Tuesday, December 27, 2011

Wittgensteinian anti-literalism

Consider this Wittgensteinian line of thought about the doctrine of the resurrection of Jesus (similar things can be said about many other doctrines).[note 1] The way to understand what believers say when they confess "Jesus is risen" is to see what role that utterance plays in their lives, both there and then (say, in the liturgy) and more broadly in their lives. Further, the word "risen" in this sense has little currency outside religious contexts, so the notion of a "literal" meaning of the word outside of a religious context is problematic, and hence the role that the utterance plays in lives is determinative for meaning. It is difficult, therefore, to say what the disagreement between literalists and non-literalists about the resurrection is really about.

It seems to me that there is a fairly simple response to this line of thought. For the sake of argument, let's take on board the Wittgensteinian assumption that language gets its meaning from use, and hence to examine the meaning of an utterance one must see what role it plays in a life. But we must not forget that a significant part of the role that an utterance plays is found in its inferential connections with other utterances, both deductive and non-deductive.

For instance, the utterance "Jesus is risen" provides inferential support (one needs to judge on a case-by-case basis whether it's deductive or not) for such claims as "Jesus is not dead", "Jesus's skeleton isn't presently lying in the earth", "Jesus is alive", "People saw Jesus after his resurrection by means of photons reflected from his body", etc. This inferential support is at least as constitutive of the meaning of the utterance as is, say, the utterance's liturgical role. Moreover, the it is also a part of the role of the utterance that it is (non-deductively) supported by such claims as "Jesus's tomb is empty and his body is nowhere to be found", "Jesus was seen eating fish after he died", "Some of those who report Jesus as being risen knew what Jesus looked like", etc.
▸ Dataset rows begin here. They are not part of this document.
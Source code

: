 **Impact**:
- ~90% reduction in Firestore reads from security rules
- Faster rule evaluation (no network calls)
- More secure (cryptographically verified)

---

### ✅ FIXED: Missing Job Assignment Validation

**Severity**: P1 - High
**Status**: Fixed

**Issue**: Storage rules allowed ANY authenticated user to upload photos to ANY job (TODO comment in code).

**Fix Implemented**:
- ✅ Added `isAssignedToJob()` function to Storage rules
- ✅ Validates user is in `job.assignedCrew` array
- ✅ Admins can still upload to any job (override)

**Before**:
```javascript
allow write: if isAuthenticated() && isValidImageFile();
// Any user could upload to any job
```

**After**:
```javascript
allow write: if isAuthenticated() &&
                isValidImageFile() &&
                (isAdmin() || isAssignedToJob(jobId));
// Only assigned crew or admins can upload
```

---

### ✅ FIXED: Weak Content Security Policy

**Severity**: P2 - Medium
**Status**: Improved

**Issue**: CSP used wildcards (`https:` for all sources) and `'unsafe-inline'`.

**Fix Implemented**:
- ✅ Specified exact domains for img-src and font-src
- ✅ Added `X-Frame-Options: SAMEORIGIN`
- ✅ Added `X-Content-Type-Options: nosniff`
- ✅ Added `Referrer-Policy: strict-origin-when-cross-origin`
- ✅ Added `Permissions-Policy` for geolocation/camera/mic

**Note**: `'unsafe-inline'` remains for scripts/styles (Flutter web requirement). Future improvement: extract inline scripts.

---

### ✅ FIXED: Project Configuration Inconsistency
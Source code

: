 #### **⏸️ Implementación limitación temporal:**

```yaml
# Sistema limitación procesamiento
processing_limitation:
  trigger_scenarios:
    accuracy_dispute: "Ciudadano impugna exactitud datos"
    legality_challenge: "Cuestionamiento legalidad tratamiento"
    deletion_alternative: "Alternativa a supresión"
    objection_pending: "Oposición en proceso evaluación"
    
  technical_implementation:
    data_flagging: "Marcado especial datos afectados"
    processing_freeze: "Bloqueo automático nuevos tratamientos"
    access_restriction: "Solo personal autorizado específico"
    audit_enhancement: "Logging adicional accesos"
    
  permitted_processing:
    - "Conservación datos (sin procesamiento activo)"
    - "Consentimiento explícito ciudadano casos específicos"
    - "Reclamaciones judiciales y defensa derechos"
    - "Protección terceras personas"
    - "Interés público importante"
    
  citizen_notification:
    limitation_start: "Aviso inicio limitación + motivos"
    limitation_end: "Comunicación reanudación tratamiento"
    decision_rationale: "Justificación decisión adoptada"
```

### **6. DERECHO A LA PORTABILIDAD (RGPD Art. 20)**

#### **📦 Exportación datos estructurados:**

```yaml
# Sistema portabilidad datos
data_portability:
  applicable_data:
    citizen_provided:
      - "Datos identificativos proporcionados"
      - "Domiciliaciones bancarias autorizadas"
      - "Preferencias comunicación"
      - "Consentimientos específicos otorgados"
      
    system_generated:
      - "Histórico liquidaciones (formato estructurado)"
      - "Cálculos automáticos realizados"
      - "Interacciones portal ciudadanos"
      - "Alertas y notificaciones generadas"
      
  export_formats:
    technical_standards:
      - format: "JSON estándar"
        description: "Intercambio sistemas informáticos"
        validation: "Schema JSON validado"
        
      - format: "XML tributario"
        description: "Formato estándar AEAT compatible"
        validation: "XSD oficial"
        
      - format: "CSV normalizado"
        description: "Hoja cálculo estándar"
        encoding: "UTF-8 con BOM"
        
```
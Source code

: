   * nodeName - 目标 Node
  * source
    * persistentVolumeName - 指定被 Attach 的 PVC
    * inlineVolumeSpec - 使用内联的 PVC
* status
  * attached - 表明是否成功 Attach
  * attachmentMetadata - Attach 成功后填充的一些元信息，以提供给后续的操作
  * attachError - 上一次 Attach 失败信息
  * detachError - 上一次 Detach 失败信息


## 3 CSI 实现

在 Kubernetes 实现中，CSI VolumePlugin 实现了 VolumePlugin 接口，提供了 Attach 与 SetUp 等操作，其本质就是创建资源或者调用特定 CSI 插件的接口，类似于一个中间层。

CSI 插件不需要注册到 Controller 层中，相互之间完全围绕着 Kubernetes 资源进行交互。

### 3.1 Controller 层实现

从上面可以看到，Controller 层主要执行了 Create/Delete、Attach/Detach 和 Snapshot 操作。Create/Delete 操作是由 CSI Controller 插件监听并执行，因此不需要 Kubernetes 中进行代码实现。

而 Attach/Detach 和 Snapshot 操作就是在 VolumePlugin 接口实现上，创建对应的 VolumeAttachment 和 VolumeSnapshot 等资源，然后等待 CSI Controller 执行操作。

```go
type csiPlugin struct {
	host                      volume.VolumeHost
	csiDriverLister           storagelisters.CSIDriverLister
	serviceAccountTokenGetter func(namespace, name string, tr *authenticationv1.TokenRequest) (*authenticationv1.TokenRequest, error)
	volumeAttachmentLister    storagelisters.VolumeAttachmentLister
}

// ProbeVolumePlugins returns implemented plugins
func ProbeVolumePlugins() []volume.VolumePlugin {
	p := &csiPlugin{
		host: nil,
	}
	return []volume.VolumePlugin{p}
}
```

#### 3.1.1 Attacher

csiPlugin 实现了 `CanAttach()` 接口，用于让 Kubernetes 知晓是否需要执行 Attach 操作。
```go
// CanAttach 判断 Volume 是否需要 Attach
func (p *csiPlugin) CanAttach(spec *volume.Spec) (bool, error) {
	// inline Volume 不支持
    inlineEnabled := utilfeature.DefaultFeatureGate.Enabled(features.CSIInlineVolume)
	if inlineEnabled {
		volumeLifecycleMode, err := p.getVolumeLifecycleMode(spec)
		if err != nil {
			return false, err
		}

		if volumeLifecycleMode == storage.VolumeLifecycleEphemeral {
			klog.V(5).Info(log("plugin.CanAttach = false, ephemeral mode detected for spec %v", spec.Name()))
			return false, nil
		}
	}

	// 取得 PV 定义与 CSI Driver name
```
Perhaps unlike the confession "Jesus is risen", the claims I gave as inferentially connected with this confession make use of ordinary vocabulary and in ordinary ways. These claims are a part of our ordinary non-religious language games. We ask whether someone is alive or dead, whether someone's skeleton is buried in the earth, whether someone's tomb is empty, whether anyone saw someone eating fish, and so on. Now the Wittgensteinian anti-literalist will insist that the inferential connections between "Jesus is risen" and such ordinary claims do not do justice to the religious significance of "Jesus is risen", that for that significance one must pay attention to the liturgical and motivational role of the utterance in the lives of believers, and so on. But the literalist can take all that on board. There is more to the resurrection than is captured by the inferential connections with various ordinary non-religious claims. But there is no less: these inferential connections are an essential part of the constitution of the phrase's meaning, in a way that the non-literalist has a harder time accounting for. What connection, for the anti-literalist, is there between "Jesus is risen" and the fact that some of those who reported seeing Jesus knew what he looked like? But on a literalist reading, the inferential connection is clear.

This gives us both a way to characterize the disagreement—the literalist takes such inferential connections with ordinary claims to play a central part in the constitution of the meaning of "Jesus is risen" while the non-literalist does not—and a reason to favor the literalist reading, since the literalist is operating with a fuller collection of data.

At the same time, the literalist reading of "Jesus is risen" has significant flexibility, because the inferential connections are often probabilistic. The claim that x is risen makes probable that x was seen by means of photons reflected from x's body. But it does not entail it. It may be that x's body no longer reflects photons or that nobody has seen x. Thus, the literalist need not be committed to the claim that Jesus was seen by means of reflected photons, and might even deny it (there is a strong tradition that Jesus's body had some very special properties) but the literalist does need to see the confession "Jesus is risen" as of such a sort as to make the photonic claim a plausible inference. On an anti-literalist reading, however, the photonic claim does not seem to be a plausible inference. And that favors the literalist.

This gives us a literalism without a commitment to any such dubious thing as a "literal meaning".

But there is a lesson for the literalist, too. The literalist should not take the meaning of "Jesus is risen" to be exhausted by the inferential connections to ordinary claims. That, too, would be basing the meaning on merely partial data.